Les origines du conflit
L’apparition, dans les années 1970, d’un mouvement terroriste tamoul, le LTTE (Liberation Tigers of Tamil Eelam), illustrait l’antagonisme, croissant depuis l’indépendance du Sri Lanka acquise en 1948, des deux principales ethnies du pays, les Cinghalais et les Tamouls (1).
À l’origine, les Tigres (par opposition à cingha, le lion, qui est l’emblème des Cinghalais) ne représentaient, en fait, que la minorité tamoule autochtone (11 % de la population) implantée sur l’île depuis plus de vingt siècles, et non les immigrés tamouls indiens récents (8 % de la population), venus travailler au Sri Lanka depuis la fin du XIXe siècle. Les Tigres voulaient défendre les intérêts de la minorité tamoule mais aussi, à terme, créer un État indépendant dans les provinces du nord et de l’est de l’île où les Tamouls sont majoritaires.
Cependant, il serait vain de ne voir dans cette guerre civile qu’une confrontation interethnique. Ces peuples, qui appartiennent à quatre religions principales (le bouddhisme, religion officielle depuis 1972, pour 62 % de la population, l’hindouisme pour 17 %, le christianisme pour 8 % et l’islam pour 7 %), vivent, en effet, mêlés depuis toujours et les clivages ethniques, linguistiques et religieux se superposent. En fait, il s’agit plutôt d’un ensemble d’affrontements qui ont, à l’origine, des motivations politiques comme, par exemple, la persistance depuis le début des années 1970 d’un terrorisme cinghalais de révolutionnaires ultranationalistes représenté par le JVP (Janatha Vimukthi Peramuna ou Front populaire de libération) dans la partie sud du pays.
La situation politique depuis 1988
Avec l’élection, le 19 décembre 1988, de M. Ranasinghe Premadasa au poste de président de la République, le conflit sri lankais prenait une nouvelle orientation.

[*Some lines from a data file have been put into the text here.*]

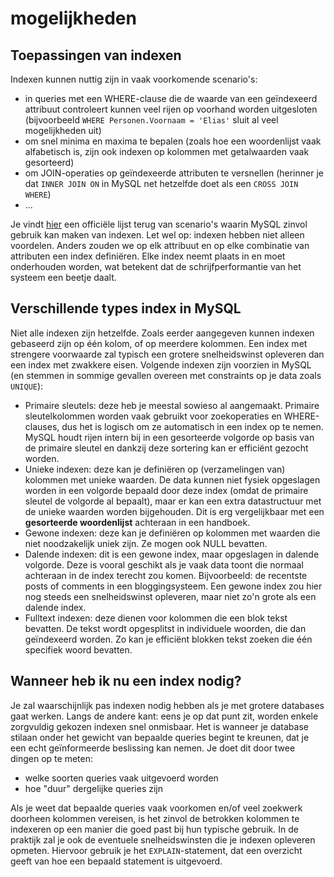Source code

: # mogelijkheden

## Toepassingen van indexen

Indexen kunnen nuttig zijn in vaak voorkomende scenario's:

* in queries met een WHERE-clause die de waarde van een geïndexeerd attribuut controleert kunnen veel rijen op voorhand worden uitgesloten \(bijvoorbeeld `WHERE Personen.Voornaam = 'Elias'` sluit al veel mogelijkheden uit\)
* om snel minima en maxima te bepalen \(zoals hoe een woordenlijst vaak alfabetisch is, zijn ook indexen op kolommen met getalwaarden vaak gesorteerd\)
* om JOIN-operaties op geïndexeerde attributen te versnellen \(herinner je dat `INNER JOIN ON` in MySQL net hetzelfde doet als een `CROSS JOIN WHERE`\)
* ...

Je vindt [hier](https://dev.mysql.com/doc/refman/8.0/en/mysql-indexes.html) een officiële lijst terug van scenario's waarin MySQL zinvol gebruik kan maken van indexen. Let wel op: indexen hebben niet alleen voordelen. Anders zouden we op elk attribuut en op elke combinatie van attributen een index definiëren. Elke index neemt plaats in en moet onderhouden worden, wat betekent dat de schrijfperformantie van het systeem een beetje daalt.

## Verschillende types index in MySQL

Niet alle indexen zijn hetzelfde. Zoals eerder aangegeven kunnen indexen gebaseerd zijn op één kolom, of op meerdere kolommen. Een index met strengere voorwaarde zal typisch een grotere snelheidswinst opleveren dan een index met zwakkere eisen. Volgende indexen zijn voorzien in MySQL \(en stemmen in sommige gevallen overeen met constraints op je data zoals `UNIQUE`\):

* Primaire sleutels: deze heb je meestal sowieso al aangemaakt. Primaire sleutelkolommen worden vaak gebruikt voor zoekoperaties en WHERE-clauses, dus het is logisch om ze automatisch in een index op te nemen. MySQL houdt rijen intern bij in een gesorteerde volgorde op basis van de primaire sleutel en dankzij deze sortering kan er efficiënt gezocht worden. 
* Unieke indexen: deze kan je definiëren op \(verzamelingen van\) kolommen met unieke waarden. De data kunnen niet fysiek opgeslagen worden in een volgorde bepaald door deze index \(omdat de primaire sleutel de volgorde al bepaalt\), maar er kan een extra datastructuur met de unieke waarden worden bijgehouden. Dit is erg vergelijkbaar met een **gesorteerde woordenlijst** achteraan in een handboek.
* Gewone indexen: deze kan je definiëren op kolommen met waarden die niet noodzakelijk uniek zijn. Ze mogen ook NULL bevatten.
* Dalende indexen: dit is een gewone index, maar opgeslagen in dalende volgorde. Deze is vooral geschikt als je vaak data toont die normaal achteraan in de index terecht zou komen. Bijvoorbeeld: de recentste posts of comments in een bloggingsysteem. Een gewone index zou hier nog steeds een snelheidswinst opleveren, maar niet zo'n grote als een dalende index.
* Fulltext indexen: deze dienen voor kolommen die een blok tekst bevatten. De tekst wordt opgesplitst in individuele woorden, die dan geïndexeerd worden. Zo kan je efficiënt blokken tekst zoeken die één specifiek woord bevatten.

## Wanneer heb ik nu een index nodig?

Je zal waarschijnlijk pas indexen nodig hebben als je met grotere databases gaat werken. Langs de andere kant: eens je op dat punt zit, worden enkele zorgvuldig gekozen indexen snel onmisbaar. Het is wanneer je database stilaan onder het gewicht van bepaalde queries begint te kreunen, dat je een echt geïnformeerde beslissing kan nemen. Je doet dit door twee dingen op te meten:

* welke soorten queries vaak uitgevoerd worden
* hoe "duur" dergelijke queries zijn

Als je weet dat bepaalde queries vaak voorkomen en/of veel zoekwerk doorheen kolommen vereisen, is het zinvol de betrokken kolommen te indexeren op een manier die goed past bij hun typische gebruik. In de praktijk zal je ook de eventuele snelheidswinsten die je indexen opleveren opmeten. Hiervoor gebruik je het `EXPLAIN`-statement, dat een overzicht geeft van hoe een bepaald statement is uitgevoerd.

En effet, son programme électoral prônait principalement le retour à la paix civile et le départ du contingent indien, l’IPKF (Indian Peace Keeping Force) qui, déployé dans l’île depuis les accords de Colombo en juillet 1987, compta jusqu’à 100 000 hommes.
Les relations entre les deux pays se sont donc dégradées au moment où les troupes indiennes, composées en majorité d’Indiens du Nord, accomplissaient loyalement leur tâche en combattant le LTTE (plus de 1 150 soldats indiens ont trouvé la mort au cours de leur mission de pacification). Le retrait, qui s’est accéléré depuis la défaite électorale, en novembre 1989, de M. Rajiv Gandhi, ne fut effectif qu’en mars 1990.
La priorité du gouvernement sri lankais en 1989 fut d’écraser la rébellion sanglante du JVP dans le sud du pays. Au prix de nombreuses violations des droits de l’homme, de disparitions et d’exécutions sommaires, cet objectif fut atteint en décembre 1989. Le régime sri lankais, les mains libres au sud du pays, pouvait donc se « consacrer » pendant l’année 1990 à la sécession tamoule dans le nord et l’est de l’île, où les règlements de compte entre les différentes factions rivales faisaient de nombreuses victimes, en particulier dans la population civile tamoule.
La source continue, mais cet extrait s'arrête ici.